Remove the check of the whitelist entries in ClientPhishingResponse.

The URL is always included in the pingback now, so this whitelist checking can happen on the server. Also, mark this and the ClientPhishingRequest.hash_prefix field as OBSOLETE in the protocol buffer file.

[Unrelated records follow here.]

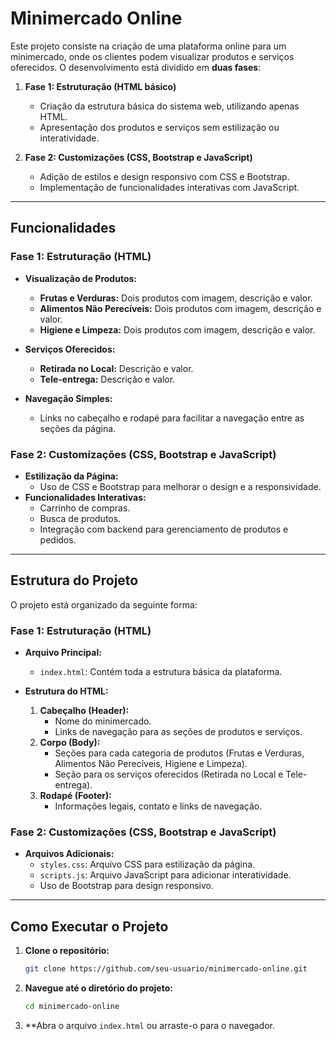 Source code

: # Minimercado Online

Este projeto consiste na criação de uma plataforma online para um minimercado, onde os clientes podem visualizar produtos e serviços oferecidos. O desenvolvimento está dividido em **duas fases**:

1. **Fase 1: Estruturação (HTML básico)**
   - Criação da estrutura básica do sistema web, utilizando apenas HTML.
   - Apresentação dos produtos e serviços sem estilização ou interatividade.

2. **Fase 2: Customizações (CSS, Bootstrap e JavaScript)**
   - Adição de estilos e design responsivo com CSS e Bootstrap.
   - Implementação de funcionalidades interativas com JavaScript.


---


## Funcionalidades

### Fase 1: Estruturação (HTML)
- **Visualização de Produtos:**
  - **Frutas e Verduras:** Dois produtos com imagem, descrição e valor.
  - **Alimentos Não Perecíveis:** Dois produtos com imagem, descrição e valor.
  - **Higiene e Limpeza:** Dois produtos com imagem, descrição e valor.

- **Serviços Oferecidos:**
  - **Retirada no Local:** Descrição e valor.
  - **Tele-entrega:** Descrição e valor.

- **Navegação Simples:**
  - Links no cabeçalho e rodapé para facilitar a navegação entre as seções da página.

### Fase 2: Customizações (CSS, Bootstrap e JavaScript)
- **Estilização da Página:**
  - Uso de CSS e Bootstrap para melhorar o design e a responsividade.
- **Funcionalidades Interativas:**
  - Carrinho de compras.
  - Busca de produtos.
  - Integração com backend para gerenciamento de produtos e pedidos.


---


## Estrutura do Projeto

O projeto está organizado da seguinte forma:

### Fase 1: Estruturação (HTML)
- **Arquivo Principal:**
  - `index.html`: Contém toda a estrutura básica da plataforma.

- **Estrutura do HTML:**
  1. **Cabeçalho (Header):**
     - Nome do minimercado.
     - Links de navegação para as seções de produtos e serviços.
  2. **Corpo (Body):**
     - Seções para cada categoria de produtos (Frutas e Verduras, Alimentos Não Perecíveis, Higiene e Limpeza).
     - Seção para os serviços oferecidos (Retirada no Local e Tele-entrega).
  3. **Rodapé (Footer):**
     - Informações legais, contato e links de navegação.

### Fase 2: Customizações (CSS, Bootstrap e JavaScript)
- **Arquivos Adicionais:**
  - `styles.css`: Arquivo CSS para estilização da página.
  - `scripts.js`: Arquivo JavaScript para adicionar interatividade.
  - Uso de Bootstrap para design responsivo.


---


## Como Executar o Projeto

1. **Clone o repositório:**
   ```bash
   git clone https://github.com/seu-usuario/minimercado-online.git
   ```
2. **Navegue até o diretório do projeto:**
   ```bash
   cd minimercado-online
   ```
3. **Abra o arquivo `index.html` ou arraste-o para o navegador.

BUG=none TEST=updated ClientSideDetectionServiceTest Review URL: http://codereview.chromium.org/8854004 git-svn-id: svn://svn.chromium.org/chrome/trunk/src@113561 0039d316-1c4b-4281-b951-d872f2087c98
author: bryner@chromium.org <bryner@chromium.org@0039d316-1c4b-4281-b951-d872f2087c98> 2011-12-08 04:29:25 +0000
committer: bryner@chromium.org <bryner@chromium.org@0039d316-1c4b-4281-b951-d872f2087c98> 2011-12-08 04:29:25 +0000
commit: f508e4e37229721672f9f567b856986859ff323c (patch)
tree: c66f307681bd976ff3474a540649cc05476ed06d
parent: b1c8b494a5a11f64d452d9ace5c98bd599bb1a38 (diff)
download: chromium_src-f508e4e37229721672f9f567b856986859ff323c.zip
chromium_src-f508e4e37229721672f9f567b856986859ff323c.tar.gz
chromium_src-f508e4e37229721672f9f567b856986859ff323c.tar.bz2
4 files changed, 11 insertions, 103 deletions
diff --git a/chrome/browser/safe_browsing/client_side_detection_service.cc b/chrome/browser/safe_browsing/client_side_detection_service.cc
index 341395b..05d6dd81 100644
--- a/chrome/browser/safe_browsing/client_side_detection_service.cc
+++ b/chrome/browser/safe_browsing/client_side_detection_service.cc
@@ -18,7 +18,6 @@
 #include "chrome/browser/browser_process.h"
 #include "chrome/browser/prefs/pref_service.h"
 #include "chrome/browser/profiles/profile.h"
-#include "chrome/browser/safe_browsing/safe_browsing_util.h"
 #include "chrome/common/net/http_return.h"
 #include "chrome/common/pref_names.h"
 #include "chrome/common/safe_browsing/client_model.pb.h"
@@ -383,8 +382,7 @@ void ClientSideDetectionService::HandlePhishingVerdict(
     // Cache response, possibly flushing an old one.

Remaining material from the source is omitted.